◆ **Directions**
Could you restate the data below word for word, without its pictures?

Collected data
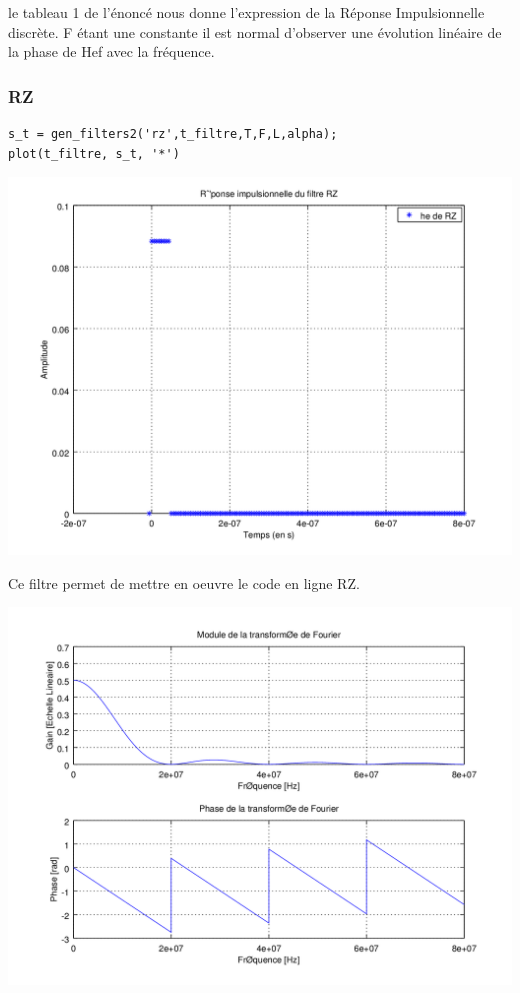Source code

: \documentclass{acm_proc_article-sp}
\begin{document}
\begin{center}
le tableau 1 de l'énoncé nous donne l'expression de la Réponse Impulsionnelle discrète. F étant une constante il est normal d'observer une évolution linéaire de la phase de Hef avec la fréquence.

\subsubsection{RZ}

\begin{center}
\begin{lstlisting}
s_t = gen_filters2('rz',t_filtre,T,F,L,alpha);
plot(t_filtre, s_t, '*')
\end{lstlisting}

\includegraphics[scale=0.45]{RZ_3.png}


Ce filtre permet de mettre en oeuvre le code en ligne RZ.

\begin{center}
\includegraphics[scale=0.45]{RZ_rep_3.png}
\end{center}


\end{center}
\end{center}
\end{document}
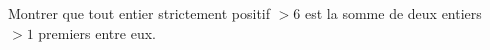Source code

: Montrer que tout entier strictement positif $> 6$ est la somme de deux entiers $> 1$ premiers entre eux.

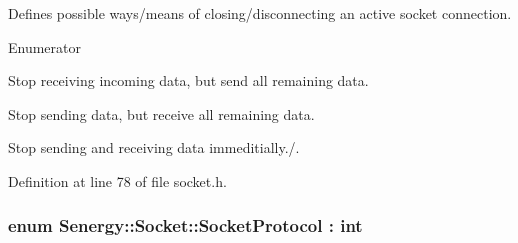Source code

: Defines possible ways/means of closing/disconnecting an active socket connection. 

\begin{Desc}
\item[Enumerator]\par
\begin{description}
\item[{\em 
\hypertarget{class_senergy_1_1_socket_a88ed1eb1a5c47ea1b395715aabd37ab4a1851aea8452370ffbc6364027d018da9}{Stop\-Receiving}\label{class_senergy_1_1_socket_a88ed1eb1a5c47ea1b395715aabd37ab4a1851aea8452370ffbc6364027d018da9}
}]Stop receiving incoming data, but send all remaining data. \item[{\em 
\hypertarget{class_senergy_1_1_socket_a88ed1eb1a5c47ea1b395715aabd37ab4a948c383a847087d69042e091d164380b}{Stop\-Sending}\label{class_senergy_1_1_socket_a88ed1eb1a5c47ea1b395715aabd37ab4a948c383a847087d69042e091d164380b}
}]Stop sending data, but receive all remaining data. \item[{\em 
\hypertarget{class_senergy_1_1_socket_a88ed1eb1a5c47ea1b395715aabd37ab4a40b522922220c34afd8e1d4a3ba02208}{Stop\-All}\label{class_senergy_1_1_socket_a88ed1eb1a5c47ea1b395715aabd37ab4a40b522922220c34afd8e1d4a3ba02208}
}]Stop sending and receiving data immeditially./. \end{description}
\end{Desc}


Definition at line 78 of file socket.\-h.

\hypertarget{class_senergy_1_1_socket_ad400245278746ac26e261bdda171c178}{
\subsubsection[{Socket\-Protocol}]{\setlength{\rightskip}{0pt plus 5cm}enum {\bf Senergy\-::\-Socket\-::\-Socket\-Protocol} \-: int\hspace{0.3cm}{\ttfamily [strong]}}}\label{class_senergy_1_1_socket_ad400245278746ac26e261bdda171c178}


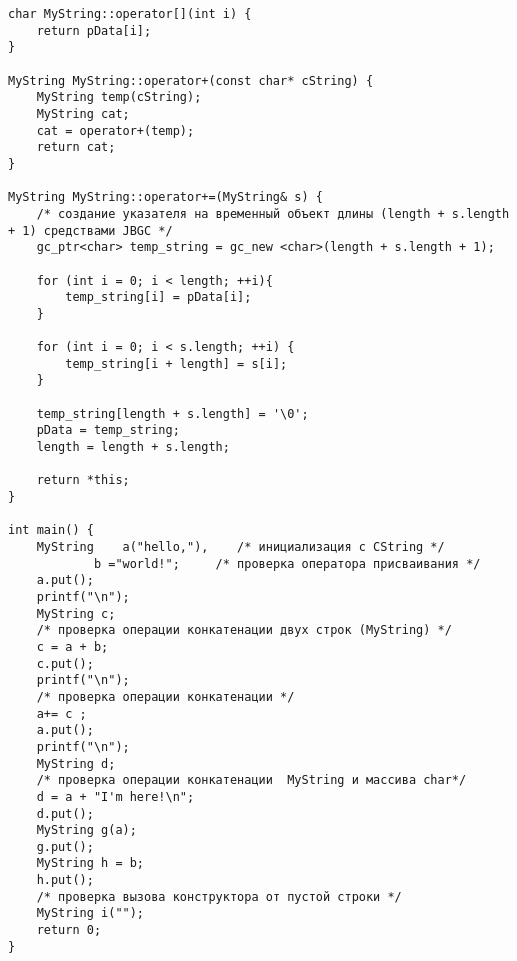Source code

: \begin{lstlisting}
char MyString::operator[](int i) {
    return pData[i];
}

MyString MyString::operator+(const char* cString) {
	MyString temp(cString);
	MyString cat;
	cat = operator+(temp);
	return cat;
}

MyString MyString::operator+=(MyString& s) {
    /* создание указателя на временный объект длины (length + s.length + 1) средствами JBGC */
    gc_ptr<char> temp_string = gc_new <char>(length + s.length + 1);

    for (int i = 0; i < length; ++i){
        temp_string[i] = pData[i];
    }

    for (int i = 0; i < s.length; ++i) {
        temp_string[i + length] = s[i];
    }

    temp_string[length + s.length] = '\0';
    pData = temp_string;
    length = length + s.length;

    return *this;
}

int main() {
	MyString	a("hello,"),	/* инициализация с CString */	
			b ="world!";	 /* проверка оператора присваивания */
	a.put();
	printf("\n");	
	MyString c;		
	/* проверка операции конкатенации двух строк (MyString) */
	c = a + b;			
	c.put();
	printf("\n");	
	/* проверка операции конкатенации */
	a+= c ;	
	a.put();
	printf("\n");
	MyString d;
	/* проверка операции конкатенации  MyString и массива char*/
	d = a + "I'm here!\n";	
	d.put();
	MyString g(a);	
	g.put();	
	MyString h = b;
	h.put();
	/* проверка вызова конструктора от пустой строки */
	MyString i("");			
	return 0;
}
\end{lstlisting}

◆ **Task response**
Source code

: \documentclass{acm_proc_article-sp}
\begin{document}
\begin{center}
le tableau 1 de l'énoncé nous donne l'expression de la Réponse Impulsionnelle discrète. F étant une constante il est normal d'observer une évolution linéaire de la phase de Hef avec la fréquence.

\subsubsection{RZ}

\begin{center}
\begin{lstlisting}
s_t = gen_filters2('rz',t_filtre,T,F,L,alpha);
plot(t_filtre, s_t, '*')
\end{lstlisting}

\includegraphics[scale=0.45]{RZ_3.png}


Ce filtre permet de mettre en oeuvre le code en ligne RZ.

\begin{center}
\includegraphics[scale=0.45]{RZ_rep_3.png}
\end{center}


\end{center}
\end{center}
\end{document}
Source code

: Montrer que tout entier strictement positif $> 6$ est la somme de deux entiers $> 1$ premiers entre eux.

Source code

: Defines possible ways/means of closing/disconnecting an active socket connection. 

\begin{Desc}
\item[Enumerator]\par
\begin{description}
\item[{\em 
\hypertarget{class_senergy_1_1_socket_a88ed1eb1a5c47ea1b395715aabd37ab4a1851aea8452370ffbc6364027d018da9}{Stop\-Receiving}\label{class_senergy_1_1_socket_a88ed1eb1a5c47ea1b395715aabd37ab4a1851aea8452370ffbc6364027d018da9}
}]Stop receiving incoming data, but send all remaining data. \item[{\em 
\hypertarget{class_senergy_1_1_socket_a88ed1eb1a5c47ea1b395715aabd37ab4a948c383a847087d69042e091d164380b}{Stop\-Sending}\label{class_senergy_1_1_socket_a88ed1eb1a5c47ea1b395715aabd37ab4a948c383a847087d69042e091d164380b}
}]Stop sending data, but receive all remaining data. \item[{\em 
\hypertarget{class_senergy_1_1_socket_a88ed1eb1a5c47ea1b395715aabd37ab4a40b522922220c34afd8e1d4a3ba02208}{Stop\-All}\label{class_senergy_1_1_socket_a88ed1eb1a5c47ea1b395715aabd37ab4a40b522922220c34afd8e1d4a3ba02208}
}]Stop sending and receiving data immeditially./. \end{description}
\end{Desc}


Definition at line 78 of file socket.\-h.

\hypertarget{class_senergy_1_1_socket_ad400245278746ac26e261bdda171c178}{
\subsubsection[{Socket\-Protocol}]{\setlength{\rightskip}{0pt plus 5cm}enum {\bf Senergy\-::\-Socket\-::\-Socket\-Protocol} \-: int\hspace{0.3cm}{\ttfamily [strong]}}}\label{class_senergy_1_1_socket_ad400245278746ac26e261bdda171c178}


Source code

: \begin{lstlisting}
char MyString::operator[](int i) {
    return pData[i];
}

MyString MyString::operator+(const char* cString) {
	MyString temp(cString);
	MyString cat;
	cat = operator+(temp);
	return cat;
}

MyString MyString::operator+=(MyString& s) {
    /* создание указателя на временный объект длины (length + s.length + 1) средствами JBGC */
    gc_ptr<char> temp_string = gc_new <char>(length + s.length + 1);

    for (int i = 0; i < length; ++i){
        temp_string[i] = pData[i];
    }

    for (int i = 0; i < s.length; ++i) {
        temp_string[i + length] = s[i];
    }

    temp_string[length + s.length] = '\0';
    pData = temp_string;
    length = length + s.length;

    return *this;
}

int main() {
	MyString	a("hello,"),	/* инициализация с CString */	
			b ="world!";	 /* проверка оператора присваивания */
	a.put();
	printf("\n");	
	MyString c;		
	/* проверка операции конкатенации двух строк (MyString) */
	c = a + b;			
	c.put();
	printf("\n");	
	/* проверка операции конкатенации */
	a+= c ;	
	a.put();
	printf("\n");
	MyString d;
	/* проверка операции конкатенации  MyString и массива char*/
	d = a + "I'm here!\n";	
	d.put();
	MyString g(a);	
	g.put();	
	MyString h = b;
	h.put();
	/* проверка вызова конструктора от пустой строки */
	MyString i("");			
	return 0;
}
\end{lstlisting}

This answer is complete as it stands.